Unlike the average Joe Smith, professionals in regulated industries such as healthcare, financial services, and even education are required to use tools compliant with the Health Insurance Portability and Accountability Act (HIPAA), which calls for control over who accesses files as well as the ability to audit when, where, and by whom files are opened.
Not surprisingly, Dropbox (and other similar file storage providers) are not compliant by default, so Sookasa wants to be the “transparent layer of security” for these storage solutions without taking away from their user-friendliness.
So in the case of Dropbox, a Sookasa folder shows up in your account where you can store all the files you wish to encrypt and protect, no extra fuss.
“What prompted us to do this is that cloud services are … becoming very popular in the workplace and even industries like healthcare and finance,” Sookasa cofounder and chief executive Asaf Cidon told VentureBeat in an interview.
Sookasa is taking advantage of two current trends: the shift to the cloud and the flexibility it offers, and the shift away from the personal computer (i.e. the move to mobile and multiple devices), Accel partner and Sookasa investor Sameer Gandhi told VentureBeat.
“It really changes the entire security and compliance landscape” he said. “And for those companies to be able to take advantage of cloud and mobile, there needs to be [security] compliance.”
Device loss and the “scattering of files by cloud services” are also huge problems in these highly-regulated industries, according to the company.

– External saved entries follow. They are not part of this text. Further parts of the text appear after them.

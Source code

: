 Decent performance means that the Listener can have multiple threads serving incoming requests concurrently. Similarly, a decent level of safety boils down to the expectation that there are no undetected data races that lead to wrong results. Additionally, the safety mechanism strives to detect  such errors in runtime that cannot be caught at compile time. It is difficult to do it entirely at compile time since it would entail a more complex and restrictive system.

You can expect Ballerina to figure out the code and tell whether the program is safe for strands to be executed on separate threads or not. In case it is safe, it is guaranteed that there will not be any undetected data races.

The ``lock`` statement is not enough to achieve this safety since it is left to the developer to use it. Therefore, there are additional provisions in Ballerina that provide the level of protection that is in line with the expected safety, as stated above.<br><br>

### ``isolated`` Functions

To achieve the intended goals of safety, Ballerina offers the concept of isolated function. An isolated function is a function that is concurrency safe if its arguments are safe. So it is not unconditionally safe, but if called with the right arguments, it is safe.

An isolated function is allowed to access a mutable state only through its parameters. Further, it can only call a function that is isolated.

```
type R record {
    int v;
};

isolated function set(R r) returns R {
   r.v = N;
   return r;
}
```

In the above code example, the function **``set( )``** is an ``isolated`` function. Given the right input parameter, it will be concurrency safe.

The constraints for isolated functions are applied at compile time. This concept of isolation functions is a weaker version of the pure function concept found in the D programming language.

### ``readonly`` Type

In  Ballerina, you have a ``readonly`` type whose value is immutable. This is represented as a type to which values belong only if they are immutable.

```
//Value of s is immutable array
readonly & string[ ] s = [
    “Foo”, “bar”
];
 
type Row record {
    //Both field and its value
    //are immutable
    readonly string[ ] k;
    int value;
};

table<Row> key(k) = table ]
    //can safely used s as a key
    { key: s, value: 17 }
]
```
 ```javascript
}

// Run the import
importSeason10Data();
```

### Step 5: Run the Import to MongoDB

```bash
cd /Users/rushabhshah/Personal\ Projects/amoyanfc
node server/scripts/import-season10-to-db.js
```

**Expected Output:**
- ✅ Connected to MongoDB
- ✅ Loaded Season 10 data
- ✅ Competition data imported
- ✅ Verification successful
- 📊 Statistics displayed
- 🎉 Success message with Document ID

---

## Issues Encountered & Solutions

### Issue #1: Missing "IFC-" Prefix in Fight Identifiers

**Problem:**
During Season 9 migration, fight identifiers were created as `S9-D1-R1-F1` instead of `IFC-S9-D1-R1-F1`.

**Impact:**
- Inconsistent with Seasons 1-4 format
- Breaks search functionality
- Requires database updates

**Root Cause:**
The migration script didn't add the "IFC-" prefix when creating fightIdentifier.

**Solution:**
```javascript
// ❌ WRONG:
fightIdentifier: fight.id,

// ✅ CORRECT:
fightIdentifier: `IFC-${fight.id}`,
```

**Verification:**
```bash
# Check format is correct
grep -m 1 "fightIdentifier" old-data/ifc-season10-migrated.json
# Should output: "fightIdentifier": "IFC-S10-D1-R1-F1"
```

Having the ability to remotely wipe access to files and protect a company from privacy breach liability when that happens is a huge advantage.
No one has all the ‘keys’ to open the files
But one of the most interesting things about this company is its current independence and its status as a security software provider.
“I think a lot of customers actually want a third-party [security] provider,” explained Cidon.
Privacy-sensitive companies often worry about storage providers having access to their files, so keeping the storage provider and encryption providers separate actually helps alleviate that concern for customers and protect storage companies from privacy breach liability, he explained.
Moreover, Cidon believes this historic trend also means that Dropbox and others won’t be coming up with competing solutions and that Sookasa has a long and independent future as a company.
“I think that the fact that we remove liability is a pretty compelling argument against acquisition,” he said.
Cidon also pointed out that after Salesforce acquired encryption service Navajo in 2011, Salesforce customers apparently continued to use third-party providers — acquisition “just doesn’t seem to work from a business standpoint.”
But of course, there is not much preventing other companies for attempting to create a similar service (despite the complexity of the technology and Sookasa’s patents), so only time will tell if the company will become the leader as the market expands.
Luckily, Sookasa also just picked up $5 million from investors including Accel Partners, First Round Capital, and SV Angel, and it previously raised $1.6 million in seed investment in 2013.
Sookasa’s founding team includes a former Israeli Intelligence commander and former employees from the likes of Google, IBM, and Cisco. Accel’s Sameer Gandhi is joining the company’s board, and he ha previously led early investments in Dropbox and security software-provider Sourcefire.